Source country gender roles influence immigrants' behavior in the United States, even among second-generation women.

Immigrants are an increasing presence in the United States. The share of the foreign-born in the population grew from 4.8 percent in 1970 to 12.9 percent in 2012, and the share of U.S. children who were immigrants themselves or who had at least one immigrant parent increased from 13 percent in 1990 to 23 percent in 2008.

Along with the rise in immigrant population has come a shift in the predominant origins of immigrants. The principal source of immigrants has shifted from countries in Europe, with cultures that are broadly similar to that of the United States, to regions with very different cultures and traditions. How much does an immigrant's source country affect their adjustment to American life? What role does assimilation play in that adjustment? Do differences between immigrants and natives in labor supply, education, and fertility carry over to the second generation, or do second generation women fully assimilate to native patterns?
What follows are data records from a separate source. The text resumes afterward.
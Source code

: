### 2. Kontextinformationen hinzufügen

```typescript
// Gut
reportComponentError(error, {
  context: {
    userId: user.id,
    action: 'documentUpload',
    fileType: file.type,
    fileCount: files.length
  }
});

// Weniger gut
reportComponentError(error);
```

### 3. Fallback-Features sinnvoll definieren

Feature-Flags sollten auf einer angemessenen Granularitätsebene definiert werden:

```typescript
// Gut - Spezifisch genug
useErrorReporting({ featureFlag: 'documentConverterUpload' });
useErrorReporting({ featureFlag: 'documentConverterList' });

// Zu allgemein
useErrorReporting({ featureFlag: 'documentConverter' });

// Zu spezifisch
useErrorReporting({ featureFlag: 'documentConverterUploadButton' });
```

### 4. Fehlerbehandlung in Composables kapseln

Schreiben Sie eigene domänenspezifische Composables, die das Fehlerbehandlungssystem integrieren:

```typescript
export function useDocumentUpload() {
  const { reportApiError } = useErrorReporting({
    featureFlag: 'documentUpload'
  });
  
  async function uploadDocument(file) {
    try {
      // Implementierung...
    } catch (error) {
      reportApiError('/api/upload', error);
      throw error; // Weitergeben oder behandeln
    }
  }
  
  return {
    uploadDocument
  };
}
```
In Immigrants and Gender Roles: Assimilation vs. Culture (NBER Working Paper 21756), Francine D. Blau reports on a research program with Lawrence M. Kahn that examines the roles of assimilation and source country culture as influences on immigrant women's behavior. The research focuses in particular on labor supply because immigrants increasingly come from countries that have a more gender-based division of labor than is currently the case in the United States. Typically, the source countries have lower female labor force participation rates and higher fertility rates than the United States. There has been a growing gap between the labor supply of native and immigrant women in the U.S. since 1980.

The researchers find considerable evidence that source country gender roles influence immigrants' behavior. This influence appears to extend to second-generation women. At the same time, they also find evidence of assimilation. Immigrant women narrow the labor supply gap with native-born women as they spend more time in the United States. There is also considerable convergence of immigrants to native levels of schooling, fertility, and labor supply across generations. For second-generation women, fertility and labor supply in their mother's source country have a larger association with their behavior than the corresponding practices in their father's source country.

Blau points out that in the future, immigrant source countries may become more similar to the United States, thus reducing the effect of source country gender roles on the behavior of first- and second-generation immigrant women. This has already begun to happen with respect to fertility. The fertility of immigrant women relative to natives has been falling rapidly in the most recent immigrant cohorts.